STRENGTH AND ENERGY DEMANDS FROM THE AUGUST 1999 KOCAELI EARTHQUAKE GROUND MOTIONS

摘要

Traditionally, the intensity of ground shaking and the demand on structures has been characterized using parameters such as peak ground acceleration as well as strength-based parameters such as response spectrum ordinates (e.g., spectral acceleration) that represent the maximum amplitude of shaking for structures with specified natural periods and damping ratios. It has long been recognized that to understand the demands placed on structures during earthquakes one might also employ an energy-based approach, especially when there is an interest in assessing the damage potential of ground motions. An input energy spectrum, obtained with the same level of effort as is required to construct a conventional response spectrum, is a convenient single-parameter description of both amplitude and duration of ground motion and can be a useful means by which to describe the performance of structures. Both elastic and inelastic input energy spectra can be easily constructed - the latter can provide useful information for systems that undergo inelastic deformations (or that are designed with adequate ductility capacity) and for assessing the damage potential of ground motions. The two earthquakes that occurred in Turkey in 1999 and the damage suffered by structures in those events motivated the present study that examines recorded ground motions from those events.
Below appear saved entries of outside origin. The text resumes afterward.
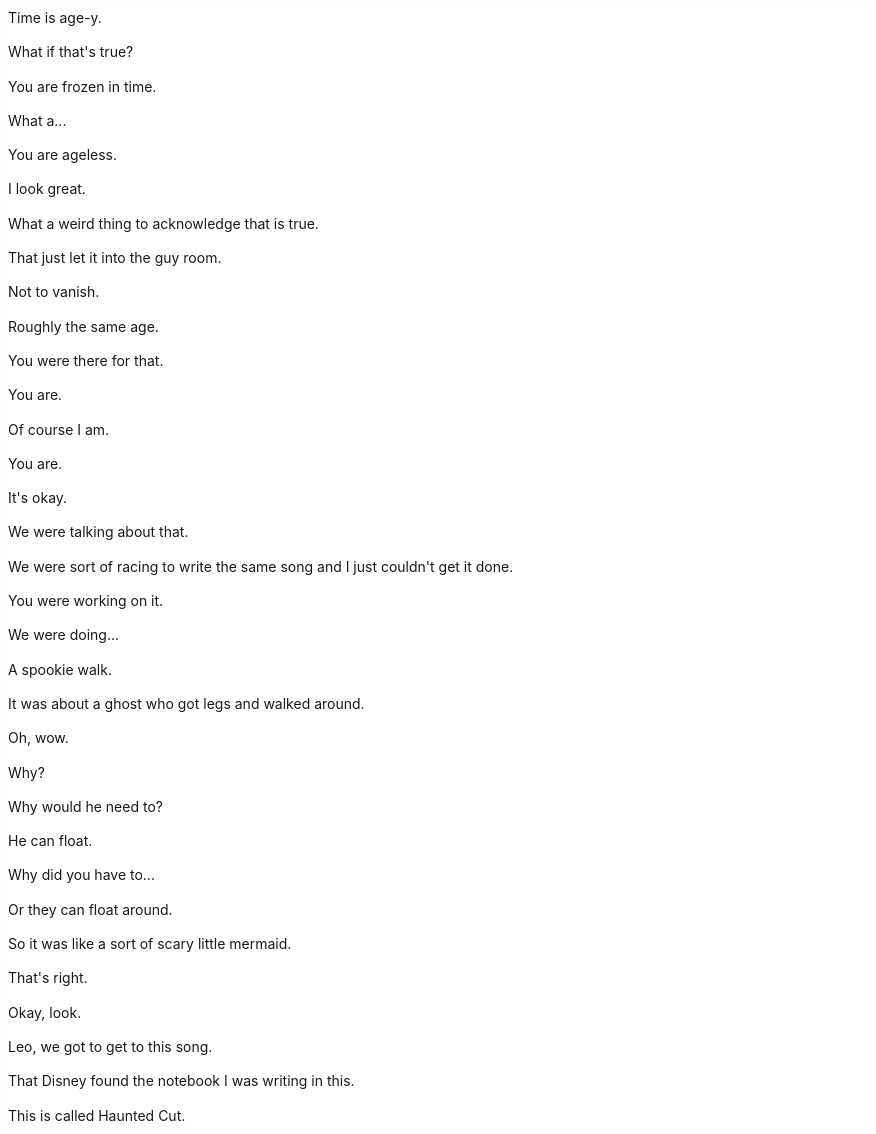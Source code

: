 Time is age-y.

What if that's true?

You are frozen in time.

What a...

You are ageless.

I look great.

What a weird thing to acknowledge that is true.

That just let it into the guy room.

Not to vanish.

Roughly the same age.

You were there for that.

You are.

Of course I am.

You are.

It's okay.

We were talking about that.

We were sort of racing to write the same song and I just couldn't get it done.

You were working on it.

We were doing...

A spookie walk.

It was about a ghost who got legs and walked around.

Oh, wow.

Why?

Why would he need to?

He can float.

Why did you have to...

Or they can float around.

So it was like a sort of scary little mermaid.

That's right.

Okay, look.

Leo, we got to get to this song.

That Disney found the notebook I was writing in this.

This is called Haunted Cut.
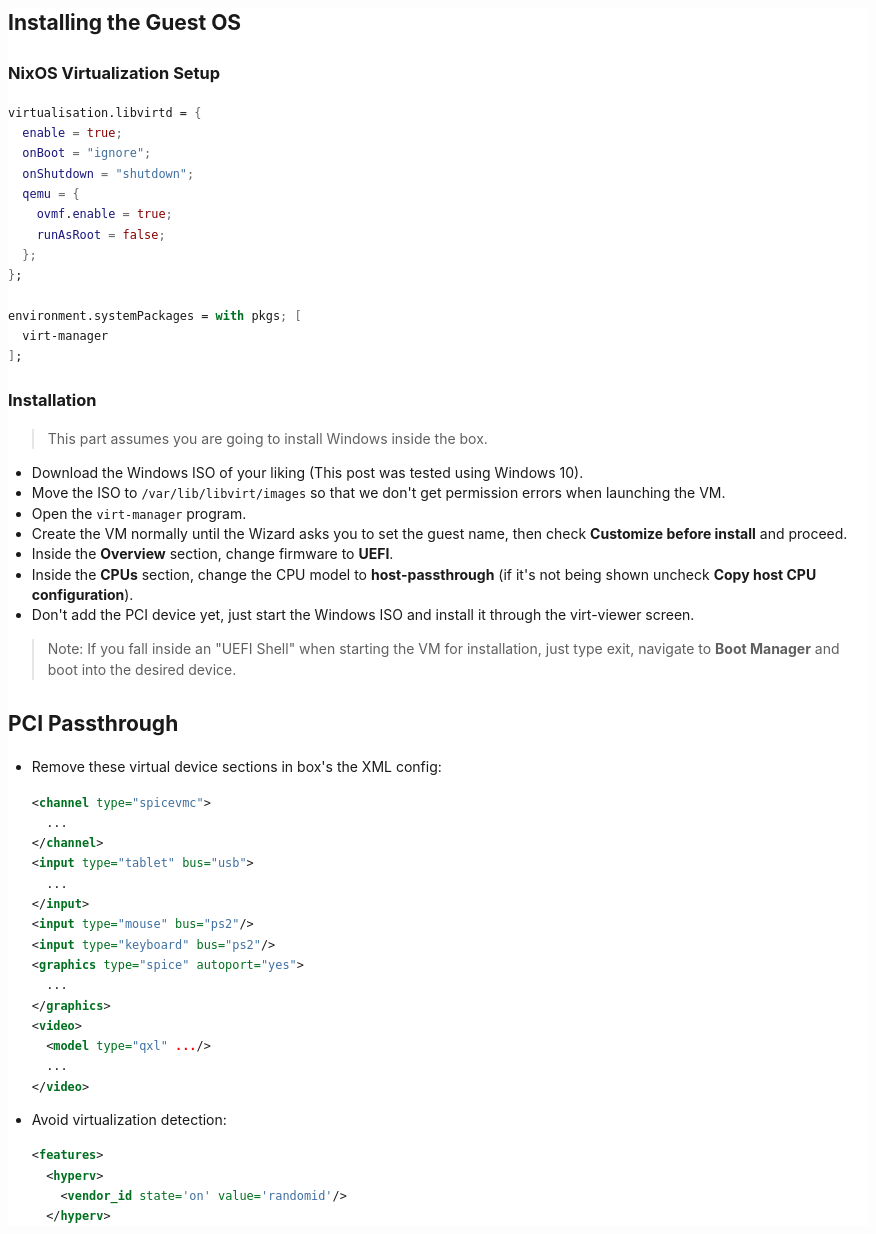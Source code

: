 ## Installing the Guest OS

### NixOS Virtualization Setup
```nix
virtualisation.libvirtd = {
  enable = true;
  onBoot = "ignore";
  onShutdown = "shutdown";
  qemu = {
    ovmf.enable = true;
    runAsRoot = false;
  };
};

environment.systemPackages = with pkgs; [
  virt-manager
];
```


### Installation
> This part assumes you are going to install Windows inside the box.
- Download the Windows ISO of your liking (This post was tested using Windows 10).
- Move the ISO to `/var/lib/libvirt/images` so that we don't get permission
  errors when launching the VM.
- Open the `virt-manager` program.
- Create the VM normally until the Wizard asks you to set the guest name, then
  check **Customize before install** and proceed.
- Inside the **Overview** section, change firmware to **UEFI**.
- Inside the **CPUs** section, change the CPU model to **host-passthrough** (if it's
  not being shown uncheck **Copy host CPU configuration**).
- Don't add the PCI device yet, just start the Windows ISO and install it
  through the virt-viewer screen.

> Note: If you fall inside an "UEFI Shell" when starting the VM for
> installation, just type exit, navigate to **Boot Manager** and boot into the
> desired device.

## PCI Passthrough

- Remove these virtual device sections in box's the XML config:
  ```xml
  <channel type="spicevmc">
    ...
  </channel>
  <input type="tablet" bus="usb">
    ...
  </input>
  <input type="mouse" bus="ps2"/>
  <input type="keyboard" bus="ps2"/>
  <graphics type="spice" autoport="yes">
    ...
  </graphics>
  <video>
    <model type="qxl" .../>
    ...
  </video>
  ```
- Avoid virtualization detection:
  ```xml
  <features>
    <hyperv>
      <vendor_id state='on' value='randomid'/>
    </hyperv>
  ```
Input energy spectra and response spectra are computed for recorded ground motions from the Kocaeli earthquake. Several Western United States attenuation models have been established from a larger database of ground motions than are available for Turkey. Because of reported similarities between the San Andreas and the North Anatolian fault systems, strength and energy spectra estimated from Kocaeli motions are compared with these empirical attenuation models developed for the Western United States.